As soon as the line containing "## Usage Training and Evaluation" appears in the material below, start returning lines exactly, and end with the line containing "After the selection".

== Data in this exercise ==

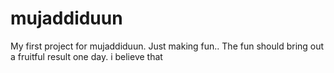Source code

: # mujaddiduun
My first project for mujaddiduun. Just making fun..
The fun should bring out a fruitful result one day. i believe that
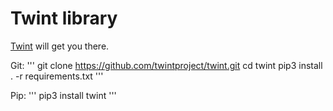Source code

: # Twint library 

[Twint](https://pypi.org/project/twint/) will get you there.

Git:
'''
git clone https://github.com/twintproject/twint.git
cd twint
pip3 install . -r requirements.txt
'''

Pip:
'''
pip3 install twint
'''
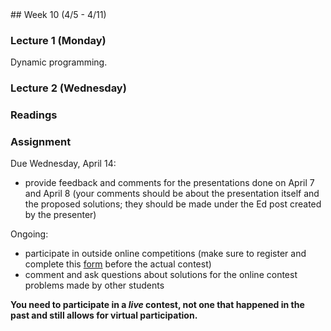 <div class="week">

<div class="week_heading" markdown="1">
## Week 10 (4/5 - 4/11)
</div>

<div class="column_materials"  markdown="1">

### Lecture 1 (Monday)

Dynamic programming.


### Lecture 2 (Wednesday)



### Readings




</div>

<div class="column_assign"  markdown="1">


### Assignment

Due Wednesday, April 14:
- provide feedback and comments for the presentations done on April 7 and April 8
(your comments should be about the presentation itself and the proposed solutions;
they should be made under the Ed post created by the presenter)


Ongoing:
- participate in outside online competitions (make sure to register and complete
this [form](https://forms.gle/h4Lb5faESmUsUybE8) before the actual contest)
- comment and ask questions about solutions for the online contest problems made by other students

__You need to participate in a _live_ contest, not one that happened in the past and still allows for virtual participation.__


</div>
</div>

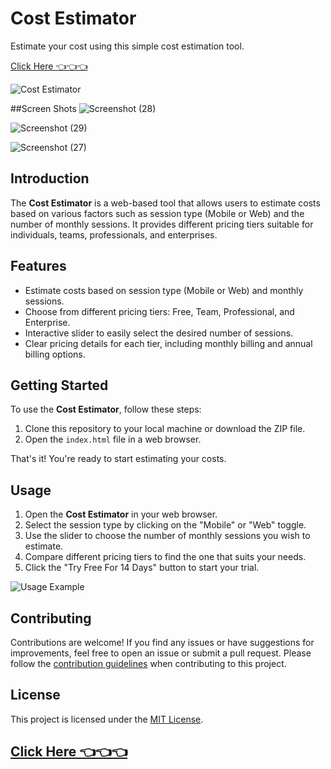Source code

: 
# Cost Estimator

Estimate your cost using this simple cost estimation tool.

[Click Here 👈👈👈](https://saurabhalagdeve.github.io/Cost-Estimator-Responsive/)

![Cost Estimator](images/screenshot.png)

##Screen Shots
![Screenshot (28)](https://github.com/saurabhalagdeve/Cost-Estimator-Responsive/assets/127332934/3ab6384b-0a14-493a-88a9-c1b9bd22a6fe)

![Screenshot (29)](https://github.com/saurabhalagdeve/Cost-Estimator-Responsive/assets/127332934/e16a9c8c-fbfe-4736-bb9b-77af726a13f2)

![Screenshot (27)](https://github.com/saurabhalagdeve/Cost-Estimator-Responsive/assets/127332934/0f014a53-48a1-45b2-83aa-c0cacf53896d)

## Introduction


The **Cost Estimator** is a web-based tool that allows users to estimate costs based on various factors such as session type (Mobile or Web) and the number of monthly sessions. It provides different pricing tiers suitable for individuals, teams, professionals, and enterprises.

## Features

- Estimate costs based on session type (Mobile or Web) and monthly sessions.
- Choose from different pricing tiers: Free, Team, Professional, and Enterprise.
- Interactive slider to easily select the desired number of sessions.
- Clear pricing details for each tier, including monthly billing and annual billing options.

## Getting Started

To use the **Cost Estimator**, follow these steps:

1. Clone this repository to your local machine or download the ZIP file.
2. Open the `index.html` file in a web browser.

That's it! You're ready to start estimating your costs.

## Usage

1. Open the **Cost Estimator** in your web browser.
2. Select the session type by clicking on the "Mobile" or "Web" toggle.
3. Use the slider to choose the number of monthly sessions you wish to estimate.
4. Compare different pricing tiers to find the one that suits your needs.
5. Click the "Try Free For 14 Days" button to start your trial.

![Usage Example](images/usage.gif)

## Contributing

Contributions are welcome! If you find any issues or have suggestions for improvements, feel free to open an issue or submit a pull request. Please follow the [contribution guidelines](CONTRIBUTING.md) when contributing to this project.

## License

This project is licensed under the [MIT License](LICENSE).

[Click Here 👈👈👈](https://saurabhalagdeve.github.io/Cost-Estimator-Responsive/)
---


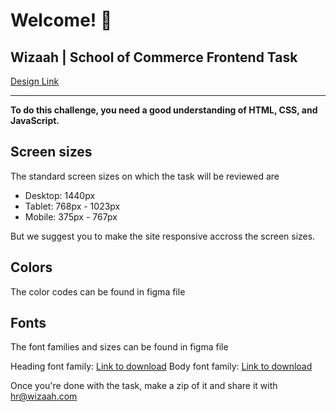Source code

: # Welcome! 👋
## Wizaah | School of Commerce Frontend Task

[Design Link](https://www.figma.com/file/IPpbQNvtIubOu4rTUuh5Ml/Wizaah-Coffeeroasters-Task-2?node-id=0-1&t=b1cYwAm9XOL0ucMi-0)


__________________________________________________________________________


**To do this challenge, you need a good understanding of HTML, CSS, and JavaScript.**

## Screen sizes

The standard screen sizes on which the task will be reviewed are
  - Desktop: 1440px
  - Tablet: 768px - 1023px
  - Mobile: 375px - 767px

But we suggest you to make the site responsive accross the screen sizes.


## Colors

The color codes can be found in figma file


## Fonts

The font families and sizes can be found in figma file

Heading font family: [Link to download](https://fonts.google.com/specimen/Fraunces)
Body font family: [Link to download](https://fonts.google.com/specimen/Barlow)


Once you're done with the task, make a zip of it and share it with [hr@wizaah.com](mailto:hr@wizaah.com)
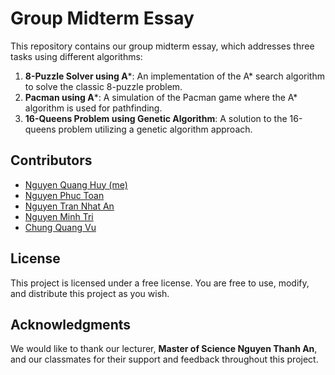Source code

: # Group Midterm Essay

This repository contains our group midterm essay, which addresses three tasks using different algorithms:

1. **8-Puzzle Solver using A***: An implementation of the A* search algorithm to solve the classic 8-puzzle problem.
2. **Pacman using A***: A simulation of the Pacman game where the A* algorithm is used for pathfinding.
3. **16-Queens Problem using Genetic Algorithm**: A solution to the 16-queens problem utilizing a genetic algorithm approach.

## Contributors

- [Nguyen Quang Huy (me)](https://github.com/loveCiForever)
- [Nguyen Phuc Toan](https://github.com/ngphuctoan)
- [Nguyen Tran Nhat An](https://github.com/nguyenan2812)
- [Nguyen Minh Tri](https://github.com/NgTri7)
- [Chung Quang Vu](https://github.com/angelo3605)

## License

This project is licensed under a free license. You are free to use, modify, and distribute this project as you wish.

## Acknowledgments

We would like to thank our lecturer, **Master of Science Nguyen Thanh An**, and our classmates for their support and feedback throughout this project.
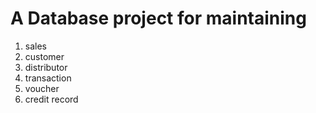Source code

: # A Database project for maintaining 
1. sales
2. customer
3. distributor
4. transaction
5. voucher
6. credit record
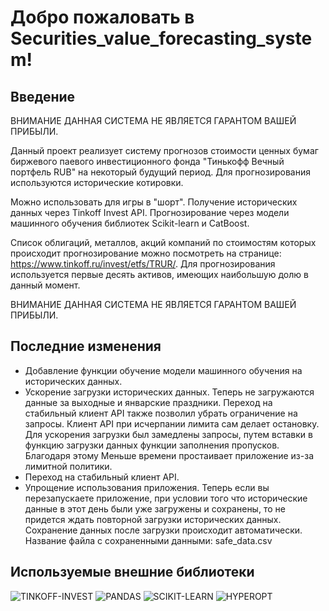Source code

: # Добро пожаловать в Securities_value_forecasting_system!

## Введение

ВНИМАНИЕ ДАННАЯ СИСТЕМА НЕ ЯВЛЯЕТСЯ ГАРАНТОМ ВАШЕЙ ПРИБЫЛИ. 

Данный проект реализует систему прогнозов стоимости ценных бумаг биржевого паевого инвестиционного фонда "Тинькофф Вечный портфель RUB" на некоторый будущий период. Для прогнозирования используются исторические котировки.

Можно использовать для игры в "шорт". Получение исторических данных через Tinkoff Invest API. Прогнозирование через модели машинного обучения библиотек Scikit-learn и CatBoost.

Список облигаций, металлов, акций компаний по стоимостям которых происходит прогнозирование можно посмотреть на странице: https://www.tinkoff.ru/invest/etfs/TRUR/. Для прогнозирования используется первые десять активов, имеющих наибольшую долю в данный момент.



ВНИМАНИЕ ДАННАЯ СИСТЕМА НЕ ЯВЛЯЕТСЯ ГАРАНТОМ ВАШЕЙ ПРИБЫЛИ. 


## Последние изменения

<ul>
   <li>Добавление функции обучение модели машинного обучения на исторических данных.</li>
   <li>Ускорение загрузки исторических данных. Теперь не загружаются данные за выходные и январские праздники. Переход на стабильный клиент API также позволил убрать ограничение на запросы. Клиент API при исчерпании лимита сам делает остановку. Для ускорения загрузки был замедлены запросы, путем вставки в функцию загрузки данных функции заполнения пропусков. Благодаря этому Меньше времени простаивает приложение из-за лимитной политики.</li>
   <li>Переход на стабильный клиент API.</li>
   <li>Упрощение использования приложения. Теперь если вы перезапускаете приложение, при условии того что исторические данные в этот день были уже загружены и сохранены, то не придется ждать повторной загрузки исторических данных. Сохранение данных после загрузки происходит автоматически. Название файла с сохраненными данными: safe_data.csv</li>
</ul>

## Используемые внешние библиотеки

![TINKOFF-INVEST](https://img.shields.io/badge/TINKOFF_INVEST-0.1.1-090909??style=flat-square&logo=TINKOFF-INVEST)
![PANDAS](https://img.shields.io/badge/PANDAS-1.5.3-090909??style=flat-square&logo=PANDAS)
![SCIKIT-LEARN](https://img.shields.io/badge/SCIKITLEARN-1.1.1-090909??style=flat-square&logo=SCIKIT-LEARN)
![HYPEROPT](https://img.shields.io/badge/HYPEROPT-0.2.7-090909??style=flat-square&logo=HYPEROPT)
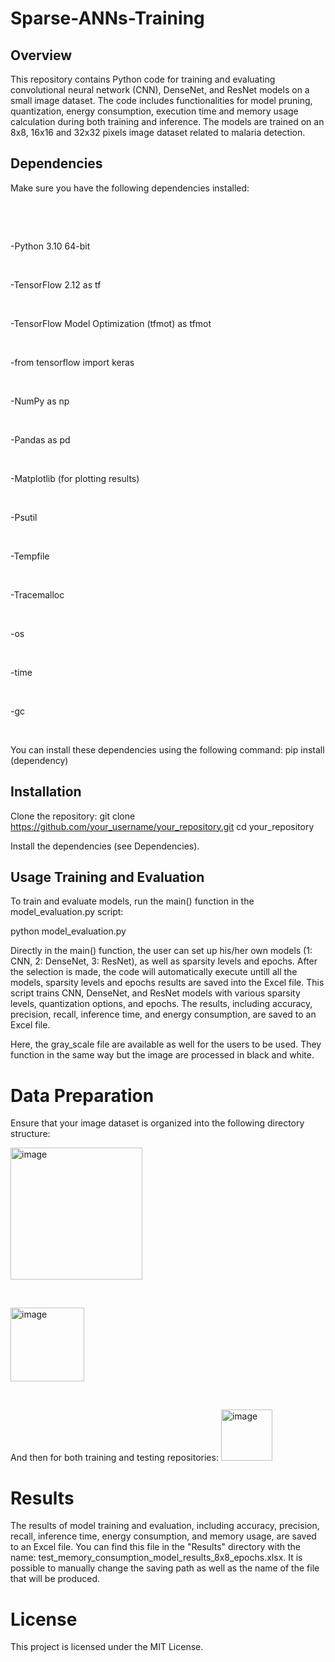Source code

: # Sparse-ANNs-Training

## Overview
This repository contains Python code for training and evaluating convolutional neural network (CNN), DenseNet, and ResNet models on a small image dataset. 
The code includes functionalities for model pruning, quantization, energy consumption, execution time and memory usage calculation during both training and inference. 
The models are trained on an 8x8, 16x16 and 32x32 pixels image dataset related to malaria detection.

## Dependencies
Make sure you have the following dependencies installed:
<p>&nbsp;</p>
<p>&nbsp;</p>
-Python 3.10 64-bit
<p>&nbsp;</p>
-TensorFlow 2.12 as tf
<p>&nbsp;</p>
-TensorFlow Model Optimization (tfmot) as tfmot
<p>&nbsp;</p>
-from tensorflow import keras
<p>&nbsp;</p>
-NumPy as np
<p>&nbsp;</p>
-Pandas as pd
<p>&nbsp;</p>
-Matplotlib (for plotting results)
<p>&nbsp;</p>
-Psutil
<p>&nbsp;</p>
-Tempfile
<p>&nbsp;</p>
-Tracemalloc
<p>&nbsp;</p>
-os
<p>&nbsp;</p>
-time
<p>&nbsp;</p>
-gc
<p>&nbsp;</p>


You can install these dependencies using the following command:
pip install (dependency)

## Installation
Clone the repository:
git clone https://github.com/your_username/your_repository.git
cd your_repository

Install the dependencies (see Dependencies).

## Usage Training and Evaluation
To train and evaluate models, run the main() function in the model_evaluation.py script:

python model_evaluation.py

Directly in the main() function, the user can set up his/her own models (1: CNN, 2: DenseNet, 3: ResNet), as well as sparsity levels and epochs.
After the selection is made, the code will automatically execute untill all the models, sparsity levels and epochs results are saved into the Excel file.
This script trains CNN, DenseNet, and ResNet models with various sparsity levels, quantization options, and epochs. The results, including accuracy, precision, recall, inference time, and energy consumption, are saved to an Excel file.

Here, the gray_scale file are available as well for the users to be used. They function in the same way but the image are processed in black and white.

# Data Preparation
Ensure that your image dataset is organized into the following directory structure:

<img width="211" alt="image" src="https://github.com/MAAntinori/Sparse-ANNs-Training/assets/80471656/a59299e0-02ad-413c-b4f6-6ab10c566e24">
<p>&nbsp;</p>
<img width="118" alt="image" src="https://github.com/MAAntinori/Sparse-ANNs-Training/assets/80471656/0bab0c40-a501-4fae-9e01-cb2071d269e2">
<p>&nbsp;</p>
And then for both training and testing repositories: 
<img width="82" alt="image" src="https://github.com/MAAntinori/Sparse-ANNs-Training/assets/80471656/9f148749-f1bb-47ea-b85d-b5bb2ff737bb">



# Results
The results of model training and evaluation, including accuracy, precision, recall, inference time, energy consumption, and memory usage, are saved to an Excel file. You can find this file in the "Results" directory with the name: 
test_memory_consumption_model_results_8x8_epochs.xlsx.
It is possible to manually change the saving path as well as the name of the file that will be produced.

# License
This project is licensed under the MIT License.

===

#### Answer for the task
## Usage Training and Evaluation
To train and evaluate models, run the main() function in the model_evaluation.py script:

python model_evaluation.py

Directly in the main() function, the user can set up his/her own models (1: CNN, 2: DenseNet, 3: ResNet), as well as sparsity levels and epochs.
After the selection is made, the code will automatically execute untill all the models, sparsity levels and epochs results are saved into the Excel file.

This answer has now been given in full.